According to intelligence sources, a final status agreement brokered between Syria, Russia and the U.S. is on the horizon. American-Russian cooperation in the last few months has brought a steady decline in fighting in the embattled country, and even the influence of terror groups like the Islamic State has waned considerably.

However, despite what ostensibly seemed like a friendly visit, the Israelis could not persuade the Americans to demand the evacuation of Iranian and Hezbollah forces from Syria. Israel fears Iran will expand its presence – including implementing missile systems – to the Syrian side of the Golan. Iranian presence in the country currently includes some 500 soldiers, 5,000 Hezbollah militants and several thousand more from other Shiite proxies, all under the stewardship of the Iranian Revolutionary Guards Corps’ (IRGC) elite Quds Force.
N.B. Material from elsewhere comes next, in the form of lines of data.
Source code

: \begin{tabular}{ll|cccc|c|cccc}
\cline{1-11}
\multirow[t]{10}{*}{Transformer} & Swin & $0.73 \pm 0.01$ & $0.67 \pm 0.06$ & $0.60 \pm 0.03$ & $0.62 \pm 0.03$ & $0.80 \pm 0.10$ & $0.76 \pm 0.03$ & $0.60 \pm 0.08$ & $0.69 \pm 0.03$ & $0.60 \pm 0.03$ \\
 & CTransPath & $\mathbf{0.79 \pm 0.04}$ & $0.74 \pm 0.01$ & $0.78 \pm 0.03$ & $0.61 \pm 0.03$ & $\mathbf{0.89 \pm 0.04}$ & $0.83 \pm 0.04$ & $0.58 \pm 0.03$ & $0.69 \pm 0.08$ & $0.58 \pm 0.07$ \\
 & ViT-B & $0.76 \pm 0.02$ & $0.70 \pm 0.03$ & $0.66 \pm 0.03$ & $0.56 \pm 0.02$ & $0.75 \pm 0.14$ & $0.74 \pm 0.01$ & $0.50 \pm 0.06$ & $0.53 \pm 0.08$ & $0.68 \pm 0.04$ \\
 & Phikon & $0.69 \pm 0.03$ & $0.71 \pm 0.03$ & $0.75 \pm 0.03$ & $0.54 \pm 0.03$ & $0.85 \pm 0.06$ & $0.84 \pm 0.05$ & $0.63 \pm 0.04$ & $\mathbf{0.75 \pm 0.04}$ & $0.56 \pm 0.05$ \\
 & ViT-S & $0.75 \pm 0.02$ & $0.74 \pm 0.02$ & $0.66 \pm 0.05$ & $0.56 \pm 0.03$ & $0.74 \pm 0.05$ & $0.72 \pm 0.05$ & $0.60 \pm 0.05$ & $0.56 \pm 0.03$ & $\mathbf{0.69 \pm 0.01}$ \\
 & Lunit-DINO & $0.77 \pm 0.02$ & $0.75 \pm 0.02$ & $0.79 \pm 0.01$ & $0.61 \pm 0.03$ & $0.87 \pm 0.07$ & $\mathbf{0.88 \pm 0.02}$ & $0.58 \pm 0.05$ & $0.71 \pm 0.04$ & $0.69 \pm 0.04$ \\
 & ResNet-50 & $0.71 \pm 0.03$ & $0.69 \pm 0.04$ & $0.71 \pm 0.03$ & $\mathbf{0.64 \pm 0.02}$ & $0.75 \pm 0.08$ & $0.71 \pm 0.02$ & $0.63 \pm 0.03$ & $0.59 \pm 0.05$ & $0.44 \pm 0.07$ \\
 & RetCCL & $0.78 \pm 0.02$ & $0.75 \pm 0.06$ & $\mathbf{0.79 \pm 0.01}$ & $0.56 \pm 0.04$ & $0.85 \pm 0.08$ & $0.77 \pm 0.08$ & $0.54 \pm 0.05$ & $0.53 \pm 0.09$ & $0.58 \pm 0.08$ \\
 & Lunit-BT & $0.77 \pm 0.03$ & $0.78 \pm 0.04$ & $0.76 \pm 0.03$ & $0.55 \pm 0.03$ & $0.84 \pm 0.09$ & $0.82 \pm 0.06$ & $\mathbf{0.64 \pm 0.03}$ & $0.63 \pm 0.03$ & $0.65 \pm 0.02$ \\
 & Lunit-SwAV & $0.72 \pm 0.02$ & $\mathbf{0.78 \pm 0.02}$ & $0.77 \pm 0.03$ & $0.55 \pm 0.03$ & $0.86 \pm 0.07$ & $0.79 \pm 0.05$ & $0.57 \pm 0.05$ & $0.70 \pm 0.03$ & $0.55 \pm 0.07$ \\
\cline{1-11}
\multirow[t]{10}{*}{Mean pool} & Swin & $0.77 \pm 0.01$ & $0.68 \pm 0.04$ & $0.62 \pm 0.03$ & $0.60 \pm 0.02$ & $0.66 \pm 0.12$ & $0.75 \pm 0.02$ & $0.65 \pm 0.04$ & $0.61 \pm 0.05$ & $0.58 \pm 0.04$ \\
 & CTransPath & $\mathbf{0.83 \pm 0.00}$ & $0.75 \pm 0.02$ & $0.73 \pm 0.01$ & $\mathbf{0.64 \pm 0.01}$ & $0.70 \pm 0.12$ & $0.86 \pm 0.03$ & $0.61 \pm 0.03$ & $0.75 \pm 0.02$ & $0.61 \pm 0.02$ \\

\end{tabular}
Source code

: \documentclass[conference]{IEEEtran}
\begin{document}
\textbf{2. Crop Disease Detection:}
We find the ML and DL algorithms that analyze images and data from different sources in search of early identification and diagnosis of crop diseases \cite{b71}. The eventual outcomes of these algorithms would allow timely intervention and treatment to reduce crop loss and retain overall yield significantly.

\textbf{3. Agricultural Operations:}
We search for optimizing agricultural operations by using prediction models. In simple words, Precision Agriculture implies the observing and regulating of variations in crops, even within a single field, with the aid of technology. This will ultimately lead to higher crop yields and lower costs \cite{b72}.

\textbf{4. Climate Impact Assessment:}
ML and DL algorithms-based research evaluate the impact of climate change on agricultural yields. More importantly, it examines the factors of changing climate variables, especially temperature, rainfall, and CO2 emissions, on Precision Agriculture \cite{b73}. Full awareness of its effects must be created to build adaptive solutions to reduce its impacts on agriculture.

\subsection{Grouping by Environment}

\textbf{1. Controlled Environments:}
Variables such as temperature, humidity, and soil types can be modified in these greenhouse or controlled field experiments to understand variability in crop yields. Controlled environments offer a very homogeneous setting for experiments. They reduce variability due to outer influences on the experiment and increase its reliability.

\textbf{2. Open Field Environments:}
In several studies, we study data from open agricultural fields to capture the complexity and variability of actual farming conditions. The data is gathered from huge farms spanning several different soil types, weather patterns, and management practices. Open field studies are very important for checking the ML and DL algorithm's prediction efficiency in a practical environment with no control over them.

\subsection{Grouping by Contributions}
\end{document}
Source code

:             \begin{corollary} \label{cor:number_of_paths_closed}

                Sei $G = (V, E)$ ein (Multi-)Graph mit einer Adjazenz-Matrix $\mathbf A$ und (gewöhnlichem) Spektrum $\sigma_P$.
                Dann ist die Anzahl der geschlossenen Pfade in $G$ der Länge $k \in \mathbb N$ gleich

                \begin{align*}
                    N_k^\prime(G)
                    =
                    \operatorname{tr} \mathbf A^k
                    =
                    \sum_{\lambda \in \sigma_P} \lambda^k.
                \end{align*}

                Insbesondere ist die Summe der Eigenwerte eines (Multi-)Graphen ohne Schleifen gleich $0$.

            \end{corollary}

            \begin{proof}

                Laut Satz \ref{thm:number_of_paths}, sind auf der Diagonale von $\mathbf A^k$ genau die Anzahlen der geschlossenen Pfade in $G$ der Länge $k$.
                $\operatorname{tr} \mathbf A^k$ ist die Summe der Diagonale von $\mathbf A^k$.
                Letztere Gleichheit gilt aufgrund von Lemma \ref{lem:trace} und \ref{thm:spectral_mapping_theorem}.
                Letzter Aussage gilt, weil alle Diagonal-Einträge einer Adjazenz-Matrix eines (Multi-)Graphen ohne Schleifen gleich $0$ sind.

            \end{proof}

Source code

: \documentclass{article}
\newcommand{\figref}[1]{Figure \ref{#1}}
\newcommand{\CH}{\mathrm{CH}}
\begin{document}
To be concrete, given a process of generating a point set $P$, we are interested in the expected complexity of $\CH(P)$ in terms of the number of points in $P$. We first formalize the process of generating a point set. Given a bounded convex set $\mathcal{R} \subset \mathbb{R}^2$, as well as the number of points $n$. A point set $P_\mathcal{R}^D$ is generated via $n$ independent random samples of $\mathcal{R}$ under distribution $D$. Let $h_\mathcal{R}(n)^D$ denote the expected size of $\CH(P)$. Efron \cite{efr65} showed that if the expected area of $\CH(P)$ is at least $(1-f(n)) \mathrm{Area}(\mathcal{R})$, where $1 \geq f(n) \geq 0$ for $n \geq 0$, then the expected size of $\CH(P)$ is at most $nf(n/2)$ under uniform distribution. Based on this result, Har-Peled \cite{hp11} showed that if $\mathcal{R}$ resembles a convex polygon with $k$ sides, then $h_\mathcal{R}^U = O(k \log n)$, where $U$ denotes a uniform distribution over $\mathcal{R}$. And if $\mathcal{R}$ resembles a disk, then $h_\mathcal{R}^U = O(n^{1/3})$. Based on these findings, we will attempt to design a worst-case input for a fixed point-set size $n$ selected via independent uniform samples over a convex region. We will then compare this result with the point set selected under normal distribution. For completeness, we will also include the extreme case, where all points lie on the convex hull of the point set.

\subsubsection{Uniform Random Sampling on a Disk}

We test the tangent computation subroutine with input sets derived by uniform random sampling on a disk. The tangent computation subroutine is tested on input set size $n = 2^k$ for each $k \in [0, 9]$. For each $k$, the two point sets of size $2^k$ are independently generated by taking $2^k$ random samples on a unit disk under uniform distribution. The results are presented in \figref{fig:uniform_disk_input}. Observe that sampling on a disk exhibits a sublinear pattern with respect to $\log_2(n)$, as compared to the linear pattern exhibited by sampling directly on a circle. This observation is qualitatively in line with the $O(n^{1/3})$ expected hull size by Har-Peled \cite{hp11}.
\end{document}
According to Bergman, the delegation said upon their return over the weekend that while they were in the U.S. they had observed “a kind of embarrassment and lack of a clear position in the American administration with regards to the nature of the future agreement and disagreements on what should and what should not be done in Syria to bring quiet to the entire region. As far as they’re concerned, the matter is still wide open.”

Israel’s concern is compounded by President Donald Trump’s domestic challenges as well as unfolding events with North Korea, leaving the Jewish state worried that Washington may choose not to go head to head with Russia and Syria on the Iranian question.

Israel intends to send another defense delegation to Moscow to present its case to Russian President Vladimir Putin.